Enugu was agog as it hosted the 2025 New Yam Music Festival (NYMF) – Iri Ji Grand Finale, a cultural showcase that brought together music, tradition and contemporary production to mark the close of the annual new yam season.
Curated by Heritage & Culture Africa, the festival was described by organisers as a world-class cultural spectacle designed to celebrate unity, abundance and African identity, while encouraging younger generations to preserve and reinterpret indigenous heritage.
According to the organisers, NYMF 2025 underscored the relevance of culture in a modern context. They noted that the festival demonstrated how African traditions can evolve and remain vibrant when young people are actively engaged as participants and storytellers, rather than spectators.
To deliver a global-standard experience, BigSea Promotions served as the official production partner. The company deployed large-scale stage architecture, high-definition LED screens, immersive lighting and premium sound engineering to translate ancestral narratives into a modern live experience. Organisers said the fusion of cultural storytelling with contemporary music and performance created a visually compelling festival that remained deeply rooted in tradition.
Heritage & Culture Africa commended BigSea Promotions for its execution, noting that the production elevated the festival into a premium cultural event and reinforced the company’s standing as a leading producer of large-scale cultural showcases in Nigeria.
Beyond entertainment, the festival placed strong emphasis on community impact and social responsibility. In the build-up to the event, organisers distributed 1,000 tubers of yam to motherless babies’ homes and local markets across Enugu State, extending the spirit of the harvest season to vulnerable groups within the community.
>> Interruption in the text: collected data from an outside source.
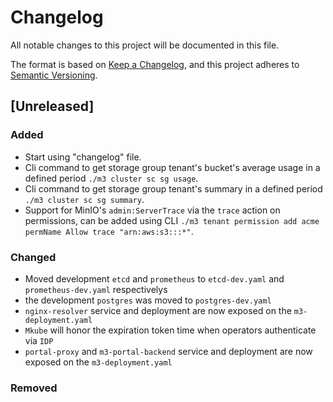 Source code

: # Changelog

All notable changes to this project will be documented in this file.

The format is based on [Keep a Changelog](https://keepachangelog.com/en/1.0.0/),
and this project adheres to [Semantic Versioning](https://semver.org/spec/v2.0.0.html).

## [Unreleased]

### Added

- Start using "changelog" file.
- Cli command to get storage group tenant's bucket's average usage in a defined period `./m3 cluster sc sg usage`.
- Cli command to get storage group tenant's summary in a defined period `./m3 cluster sc sg summary`.
- Support for MinIO's `admin:ServerTrace` via the `trace` action on permissions, can be added using CLI `./m3 tenant permission add acme permName Allow trace "arn:aws:s3:::*"`.

### Changed

- Moved development `etcd` and `prometheus`  to `etcd-dev.yaml` and `prometheus-dev.yaml` respectivelys
- the development `postgres` was moved to  `postgres-dev.yaml`
- `nginx-resolver` service and deployment are now exposed on the `m3-deployment.yaml`
- `Mkube` will honor the expiration token time when operators authenticate via `IDP`
- `portal-proxy` and `m3-portal-backend` service and deployment are now exposed on the `m3-deployment.yaml` 

### Removed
The gesture, organisers said, reflected gratitude, generosity and shared responsibility.
The organisers also highlighted NYMF’s growing relevance as a platform for public-sector and private-sector collaboration, stressing its potential to drive youth engagement, tourism development and local economic growth.
They called on cultural institutions, tourism agencies and corporate brands to partner on future editions to ensure African heritage remains sustainable and globally competitive.
As the curtains fell on NYMF 2025, Heritage & Culture Africa said the festival had firmly positioned itself as the grand finale of the harvest season, seamlessly blending culture, music, fashion and community service, while projecting African heritage onto a broader global stage.